§ **PROBLEM**
Go through the data line by line. Copy each one holding the string "within".

§ **ENTRIES SHOWN**
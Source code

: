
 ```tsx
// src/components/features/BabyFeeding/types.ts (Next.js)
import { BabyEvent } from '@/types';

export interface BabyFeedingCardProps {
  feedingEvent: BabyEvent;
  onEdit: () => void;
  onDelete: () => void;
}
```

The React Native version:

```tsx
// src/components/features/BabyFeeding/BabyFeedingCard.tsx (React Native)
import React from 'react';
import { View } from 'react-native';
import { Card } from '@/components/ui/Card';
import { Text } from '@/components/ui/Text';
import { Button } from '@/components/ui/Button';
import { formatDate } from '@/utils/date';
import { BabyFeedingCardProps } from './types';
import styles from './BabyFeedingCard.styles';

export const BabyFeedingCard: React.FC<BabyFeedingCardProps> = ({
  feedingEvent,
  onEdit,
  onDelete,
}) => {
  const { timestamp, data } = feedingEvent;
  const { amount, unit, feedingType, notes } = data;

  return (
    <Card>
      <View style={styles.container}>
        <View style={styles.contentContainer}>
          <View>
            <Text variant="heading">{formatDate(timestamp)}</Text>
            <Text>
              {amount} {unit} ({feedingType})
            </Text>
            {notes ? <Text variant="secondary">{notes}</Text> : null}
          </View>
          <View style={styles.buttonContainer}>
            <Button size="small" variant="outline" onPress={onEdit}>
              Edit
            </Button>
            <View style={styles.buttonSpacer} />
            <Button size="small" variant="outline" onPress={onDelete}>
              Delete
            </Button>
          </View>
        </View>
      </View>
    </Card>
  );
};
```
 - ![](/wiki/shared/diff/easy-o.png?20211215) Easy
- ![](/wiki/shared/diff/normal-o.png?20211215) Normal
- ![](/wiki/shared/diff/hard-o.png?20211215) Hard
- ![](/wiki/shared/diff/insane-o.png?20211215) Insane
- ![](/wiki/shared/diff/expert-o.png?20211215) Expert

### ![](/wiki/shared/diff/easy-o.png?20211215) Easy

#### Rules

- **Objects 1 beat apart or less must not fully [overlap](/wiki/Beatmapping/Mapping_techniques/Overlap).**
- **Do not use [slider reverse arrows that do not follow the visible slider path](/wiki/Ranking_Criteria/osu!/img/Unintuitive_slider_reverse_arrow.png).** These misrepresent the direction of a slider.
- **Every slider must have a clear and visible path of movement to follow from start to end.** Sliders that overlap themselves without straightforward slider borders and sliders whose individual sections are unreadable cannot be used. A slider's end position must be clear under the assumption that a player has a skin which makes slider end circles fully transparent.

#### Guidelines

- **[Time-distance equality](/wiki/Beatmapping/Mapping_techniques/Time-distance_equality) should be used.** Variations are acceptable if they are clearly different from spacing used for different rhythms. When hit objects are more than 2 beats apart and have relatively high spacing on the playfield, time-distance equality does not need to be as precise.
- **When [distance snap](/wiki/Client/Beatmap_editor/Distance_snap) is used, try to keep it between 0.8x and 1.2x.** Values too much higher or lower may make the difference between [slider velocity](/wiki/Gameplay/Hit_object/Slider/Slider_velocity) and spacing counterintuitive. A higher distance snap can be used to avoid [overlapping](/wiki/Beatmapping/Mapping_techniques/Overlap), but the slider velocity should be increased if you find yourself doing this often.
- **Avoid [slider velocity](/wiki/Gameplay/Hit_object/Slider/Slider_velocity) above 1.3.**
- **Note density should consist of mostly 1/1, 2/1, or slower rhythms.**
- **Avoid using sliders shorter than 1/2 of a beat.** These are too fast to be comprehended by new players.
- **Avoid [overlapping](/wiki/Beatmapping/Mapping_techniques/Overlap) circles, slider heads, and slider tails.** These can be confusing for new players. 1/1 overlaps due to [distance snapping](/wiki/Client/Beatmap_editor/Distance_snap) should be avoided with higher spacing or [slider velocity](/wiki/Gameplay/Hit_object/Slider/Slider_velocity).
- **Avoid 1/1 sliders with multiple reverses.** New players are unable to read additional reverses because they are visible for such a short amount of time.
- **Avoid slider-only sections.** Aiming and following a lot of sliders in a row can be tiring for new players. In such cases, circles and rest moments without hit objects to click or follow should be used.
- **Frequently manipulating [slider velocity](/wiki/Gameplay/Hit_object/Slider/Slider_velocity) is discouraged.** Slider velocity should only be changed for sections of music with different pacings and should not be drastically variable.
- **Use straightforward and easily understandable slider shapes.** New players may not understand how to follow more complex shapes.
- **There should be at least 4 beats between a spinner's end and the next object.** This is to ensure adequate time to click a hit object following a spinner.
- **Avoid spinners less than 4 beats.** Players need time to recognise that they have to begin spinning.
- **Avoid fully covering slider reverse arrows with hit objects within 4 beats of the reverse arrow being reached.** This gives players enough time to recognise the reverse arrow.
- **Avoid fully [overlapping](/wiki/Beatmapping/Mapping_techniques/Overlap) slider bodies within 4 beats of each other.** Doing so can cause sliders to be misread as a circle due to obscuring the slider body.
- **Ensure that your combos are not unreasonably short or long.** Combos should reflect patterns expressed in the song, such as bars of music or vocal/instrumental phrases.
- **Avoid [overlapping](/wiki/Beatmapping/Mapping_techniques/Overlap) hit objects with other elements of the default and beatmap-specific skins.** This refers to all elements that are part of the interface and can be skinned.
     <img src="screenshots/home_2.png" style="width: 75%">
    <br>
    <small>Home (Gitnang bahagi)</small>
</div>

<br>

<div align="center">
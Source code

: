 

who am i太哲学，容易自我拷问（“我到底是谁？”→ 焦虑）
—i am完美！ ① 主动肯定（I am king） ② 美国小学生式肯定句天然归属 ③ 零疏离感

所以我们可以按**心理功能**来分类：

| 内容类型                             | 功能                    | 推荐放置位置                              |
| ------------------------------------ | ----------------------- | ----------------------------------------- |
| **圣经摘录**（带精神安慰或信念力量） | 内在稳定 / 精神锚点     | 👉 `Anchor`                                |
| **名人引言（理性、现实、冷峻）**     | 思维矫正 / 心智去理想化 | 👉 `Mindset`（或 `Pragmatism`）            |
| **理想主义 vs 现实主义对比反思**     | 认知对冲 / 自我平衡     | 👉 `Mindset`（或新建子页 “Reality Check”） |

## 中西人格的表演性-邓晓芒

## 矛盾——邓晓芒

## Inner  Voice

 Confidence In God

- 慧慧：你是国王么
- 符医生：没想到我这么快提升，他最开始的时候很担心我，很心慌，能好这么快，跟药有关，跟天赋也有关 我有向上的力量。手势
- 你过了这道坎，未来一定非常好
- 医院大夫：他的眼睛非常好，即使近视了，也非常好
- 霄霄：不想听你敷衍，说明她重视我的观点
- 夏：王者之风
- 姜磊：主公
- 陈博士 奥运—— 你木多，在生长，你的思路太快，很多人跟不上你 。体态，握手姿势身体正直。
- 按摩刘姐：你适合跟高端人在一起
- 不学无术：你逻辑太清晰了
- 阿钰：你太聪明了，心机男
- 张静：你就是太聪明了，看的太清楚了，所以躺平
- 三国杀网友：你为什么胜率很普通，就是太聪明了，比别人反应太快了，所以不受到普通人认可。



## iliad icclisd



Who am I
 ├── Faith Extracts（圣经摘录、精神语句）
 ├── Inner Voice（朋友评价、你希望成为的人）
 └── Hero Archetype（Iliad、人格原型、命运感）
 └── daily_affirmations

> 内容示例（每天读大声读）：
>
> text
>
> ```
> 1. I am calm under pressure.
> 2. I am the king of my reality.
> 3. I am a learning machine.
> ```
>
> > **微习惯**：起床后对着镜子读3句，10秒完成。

§ **SOLVED PROBLEM**
- **Avoid fully covering slider reverse arrows with hit objects within 4 beats of the reverse arrow being reached.** This gives players enough time to recognise the reverse arrow.
- **Avoid fully [overlapping](/wiki/Beatmapping/Mapping_techniques/Overlap) slider bodies within 4 beats of each other.** Doing so can cause sliders to be misread as a circle due to obscuring the slider body.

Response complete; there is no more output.